Das Objektiv zeigte bei praktischem Einsatz eine gewisse Gegenlichtempfindlichkeit, was vielen, derartigen Konstruktionen eigen ist. Bei voller Öffnung befriedigt die Schärfe nicht, bei Abblendung auf f 11 ist sie gut.

Vorzügliche feinmechanische und optische Eigenschaften

Doch das alles sind - wiederum auf die einzig entscheidende Praxis bezogen - im Grunde Kleinigkeiten am Rande: Jeder Tester weiß aus Erfahrung, daß nicht jedes Teilstück eines umfangreichen Kamerasystems gleiche Perfektion aufweisen kann.

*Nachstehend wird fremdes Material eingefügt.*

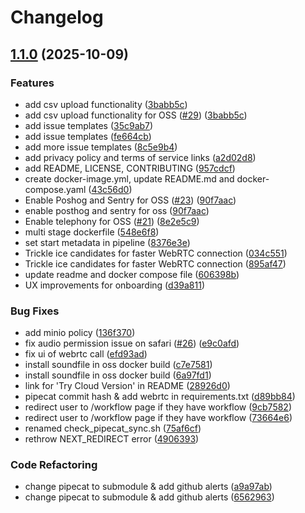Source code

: # Changelog

## [1.1.0](https://github.com/dograh-hq/dograh/compare/dograh-copy-v1.0.0...dograh-copy-v1.1.0) (2025-10-09)


### Features

* add csv upload functionality ([3babb5c](https://github.com/dograh-hq/dograh/commit/3babb5ced61e259f480f8c0fdf225c57953fddf6))
* add csv upload functionality for OSS ([#29](https://github.com/dograh-hq/dograh/issues/29)) ([3babb5c](https://github.com/dograh-hq/dograh/commit/3babb5ced61e259f480f8c0fdf225c57953fddf6))
* add issue templates ([35c9ab7](https://github.com/dograh-hq/dograh/commit/35c9ab7b07896ebff739326a0f8408975877aa9e))
* add issue templates ([fe664cb](https://github.com/dograh-hq/dograh/commit/fe664cb3a69f239212dbd2000868ea54900dbff2))
* add more issue templates ([8c5e9b4](https://github.com/dograh-hq/dograh/commit/8c5e9b426390fb7128bf50f1b5bdc6be691549cf))
* add privacy policy and terms of service links ([a2d02d8](https://github.com/dograh-hq/dograh/commit/a2d02d8326d20eac181a2850c3c2cef53e537ee7))
* add README, LICENSE, CONTRIBUTING ([957cdcf](https://github.com/dograh-hq/dograh/commit/957cdcf3632d04d977eb1dd4926f7774252ee86f))
* create docker-image.yml, update README.md and docker-compose.yaml ([43c56d0](https://github.com/dograh-hq/dograh/commit/43c56d0b95e076d3f920724f139a64d576832d97))
* Enable Poshog and Sentry for OSS ([#23](https://github.com/dograh-hq/dograh/issues/23)) ([90f7aac](https://github.com/dograh-hq/dograh/commit/90f7aac8ad2ed5e771f3c20f4265d4e2e63bae6f))
* enable posthog and sentry for oss ([90f7aac](https://github.com/dograh-hq/dograh/commit/90f7aac8ad2ed5e771f3c20f4265d4e2e63bae6f))
* Enable telephony for OSS ([#21](https://github.com/dograh-hq/dograh/issues/21)) ([8e2e5c9](https://github.com/dograh-hq/dograh/commit/8e2e5c9327655b3c2f34d4fc2708d7ac2a7885f6))
* multi stage dockerfile ([548e6f8](https://github.com/dograh-hq/dograh/commit/548e6f885b159aaa626939942994359a22c663d6))
* set start metadata in pipeline ([8376e3e](https://github.com/dograh-hq/dograh/commit/8376e3e949fc72b682d9b696a6ff640be79d51f9))
* Trickle ice candidates for faster WebRTC connection ([034c551](https://github.com/dograh-hq/dograh/commit/034c551931121ce1689f95dbee42aa4f3763cc49))
* Trickle ice candidates for faster WebRTC connection ([895af47](https://github.com/dograh-hq/dograh/commit/895af4748240fcd8cc2e14b711687d6a821eff2b))
* update readme and docker compose file ([606398b](https://github.com/dograh-hq/dograh/commit/606398b42742e30e2dd347941adeab304c7e5d23))
* UX improvements for onboarding ([d39a811](https://github.com/dograh-hq/dograh/commit/d39a8111a6f364e0ca89f1b6a06459db5134a5c7))


### Bug Fixes

* add minio policy ([136f370](https://github.com/dograh-hq/dograh/commit/136f370ea218983cf65c3e45f789f6877824d115))
* fix audio permission issue on safari ([#26](https://github.com/dograh-hq/dograh/issues/26)) ([e9c0afd](https://github.com/dograh-hq/dograh/commit/e9c0afd517bef7f4c4548c731e0422bd8b949610))
* fix ui of webrtc call ([efd93ad](https://github.com/dograh-hq/dograh/commit/efd93adfa87ebca70c12b291f6e82cc16f1e1596))
* install soundfile in oss docker build ([c7e7581](https://github.com/dograh-hq/dograh/commit/c7e75819f4c10705e700a6ef5cca568f7e3cadd2))
* install soundfile in oss docker build ([6a97fd1](https://github.com/dograh-hq/dograh/commit/6a97fd194e4d5bcca3e626e213d0d4b11f8ec5d4))
* link for 'Try Cloud Version' in README ([28926d0](https://github.com/dograh-hq/dograh/commit/28926d026f3e1514e3f749dfc68df902edbbd5cf))
* pipecat commit hash & add webrtc in requirements.txt ([d89bb84](https://github.com/dograh-hq/dograh/commit/d89bb84dd161011bd2d3d050a89db61e60aa6586))
* redirect user to /workflow page if they have workflow ([9cb7582](https://github.com/dograh-hq/dograh/commit/9cb75829cb055582b2c90aca3d61d2493b621b84))
* redirect user to /workflow page if they have workflow ([73664e6](https://github.com/dograh-hq/dograh/commit/73664e6268842af1793a089698ec6306cab7683a))
* renamed check_pipecat_sync.sh ([75af6cf](https://github.com/dograh-hq/dograh/commit/75af6cfa9c833693286ef5d99ce30a6a5ad1cf9c))
* rethrow NEXT_REDIRECT error ([4906393](https://github.com/dograh-hq/dograh/commit/490639309bb93ee9fce081adae753cb9ec8abc0b))


### Code Refactoring

* change pipecat to submodule & add github alerts ([a9a97ab](https://github.com/dograh-hq/dograh/commit/a9a97abefb7fee3d909b0111fdb65ff8cec8a530))
* change pipecat to submodule & add github alerts ([6562963](https://github.com/dograh-hq/dograh/commit/6562963018c613c5439c1253374cef83e088d15d))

Er weiß darüber hinaus, daß viele, labormäßig nachweisbare Mängel in der Praxis nicht zum Tragen kommen. Und so möchte ich hier ganz betont sagen: Ich habe nichts gefunden, was mir den Spaß an dem Taschenzwerg verderben könnte, was seine praktische Nutzbarkeit einschränken würde. Die Olympus OM-1 ist eine gute Kamera, die in jedem ihrer Teile vorzügliche, feinmechanische Verarbeitung erkennen läßt. Trotz ihrer Kleinheit, ihres geringen Gewichtes ist sie für harte Beanspruchung gebaut, ihre Konstrukteure verdienen hohes Lob. Die Reihe der Wechselobjektive - am Ende werden es insgesamt 30 in Brennweiten von 8 bis 1000 mm sein - ist umfassend. Die optische Leistung der von uns geprüften Objektive war und das muß gerade wegen der kritischen Worte gesagt werden -, im Vergleich mit dem generellen Angebot des Marktes ausgezeichnet. Daneben steht noch das Sonderzubehör, das schon in meinem letzten Artikel erwähnt wurde und das es gestattet, die Olympus OM-1 praktisch jeder Aufgabenstellung der KB-Spiegelreflexfotografie, darüber hinaus aber auch noch ausgesprochen laborgebundenen Bereichen anzupassen. Daraus ergibt sich eigentlich nur ein Schluß: Wer sich für die Olympus OM-1 entscheidet sei es, daß er in ihr in erster Linie den Taschenzwerg sieht, sei es, daß er eine vorzügliche, dabei aber leichte Systemkamera braucht -, der ist gut beraten.